Valberto José

Jornalista, habilitado pelo curso de Comunicação Social da Universidade Regional do Nordeste (URNE), hoje UEPB. Colunista esportivo da Gazeta do Sertão e d’A Palavra, passou pelo Diário da Borborema e Jornal da Paraíba; foi comerciante do setor de carnes, fazendo uma pausa de 18 anos no jornalismo.

Visual do Gigantão da Prata está um ouro

Publicado em 6 de fevereiro de 2026

O ano de 1976 não significou, para mim, apenas a conquista da sonhada maioridade; marcou o renascimento de um menino feliz entrando na sua fase adulta, readquirindo o sorriso perdido na adolescência com a mudança repentina de cidade. A aprovação no teste seletivo do Colégio Estadual Elpídio de Almeida possibilitou o meu retorno a Campina Grande antes dos 18 anos e abriu espaço para outras conquistas.
Foi o que me trouxe à memória a reportagem sobre matrícula escolar da rede estadual de ensino, exibida ao vivo no JPB2 da TV Paraíba, tendo como cenário o Gigantão da Prata. Desconfio que a gravação no local tenha sido estratégica por mostrar a reforma realizada em sua linda arquitetura colonial e que nos remete ao estilo eclesiástico.

A pintura moderna, com detalhes circulantes em cores contrastantes e tons harmônicos emoldurando portas e janelas, realçou ainda mais o conjunto arquitetônico do colégio e muito me encantou na visão televisiva. Tanto encanto, que não resisti e enviei as imagens a parentes e amigos que moram fora e passaram nas suas carteiras escolares. Todos vibraram, alguns se emocionaram.

Num instante me vi no taxi, acompanhada da tia Rita, saindo do bairro da Palmeira para efetivar minha matrícula, pedindo parada uma rua antes da escola com receio de que o dinheiro que levava não desse para pagar a corrida. Pura imaturidade de um jovem saindo da adolescência já acostumado às dificuldades da vida.

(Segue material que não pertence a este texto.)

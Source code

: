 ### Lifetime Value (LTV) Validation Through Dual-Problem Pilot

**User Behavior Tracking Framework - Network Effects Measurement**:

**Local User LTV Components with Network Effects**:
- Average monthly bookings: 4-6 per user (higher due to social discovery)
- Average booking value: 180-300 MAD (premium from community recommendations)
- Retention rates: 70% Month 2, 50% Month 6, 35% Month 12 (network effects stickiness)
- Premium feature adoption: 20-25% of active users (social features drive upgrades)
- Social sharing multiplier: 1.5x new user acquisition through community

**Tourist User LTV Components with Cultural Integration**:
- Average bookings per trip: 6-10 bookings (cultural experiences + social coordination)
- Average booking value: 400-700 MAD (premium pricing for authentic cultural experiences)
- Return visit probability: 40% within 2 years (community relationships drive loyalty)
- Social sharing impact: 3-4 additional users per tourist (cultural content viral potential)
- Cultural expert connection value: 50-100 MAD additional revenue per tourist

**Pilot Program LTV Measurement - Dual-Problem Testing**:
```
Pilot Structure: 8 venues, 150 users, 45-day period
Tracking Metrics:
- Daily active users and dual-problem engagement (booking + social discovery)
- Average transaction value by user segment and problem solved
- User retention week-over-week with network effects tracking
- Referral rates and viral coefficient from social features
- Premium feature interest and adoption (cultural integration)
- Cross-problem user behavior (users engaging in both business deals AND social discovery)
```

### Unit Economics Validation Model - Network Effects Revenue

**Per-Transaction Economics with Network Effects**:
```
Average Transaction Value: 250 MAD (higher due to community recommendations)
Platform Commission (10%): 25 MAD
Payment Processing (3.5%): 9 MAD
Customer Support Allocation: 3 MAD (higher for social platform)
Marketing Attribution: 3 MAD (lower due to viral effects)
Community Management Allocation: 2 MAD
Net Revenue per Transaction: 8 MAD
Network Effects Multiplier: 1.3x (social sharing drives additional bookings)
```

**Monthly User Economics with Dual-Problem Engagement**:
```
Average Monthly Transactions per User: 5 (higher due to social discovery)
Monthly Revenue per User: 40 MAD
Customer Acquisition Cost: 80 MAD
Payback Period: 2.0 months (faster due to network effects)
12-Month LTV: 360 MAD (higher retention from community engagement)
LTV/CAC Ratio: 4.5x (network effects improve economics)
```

Vi-me também com a farda cáqui fechado – calça e camisa, faltando o boné na visualidade militar – que parecia transformar o estilo eclesiástico do prédio em quartel da PM. Reencontrei-me acessando o ônibus de Luiz Leal em frente aos Correios, optando pelo de motor atrás para colocar em cima a mochila com cadernos e livros nas cores rubro-negras e, junto a mais três colegas, agitar a viagem como se fosse nas arquibancadas do “Amigão”.

Além de me encantarem, as imagens da fachada do Gigantão da Prata com os detalhes na pintura, me despertaram para a realidade do avanço do tempo. Está fazendo meio século dessa reviravolta na minha vida. O retorno à cidade natal, a continuação dos estudos e a entrada no mercado de trabalho. Parodiando aquele antigo jingle bancário, o tempo passa, o tempo voa e a minha vida continua numa boa. Nem tanto, mas estou feliz.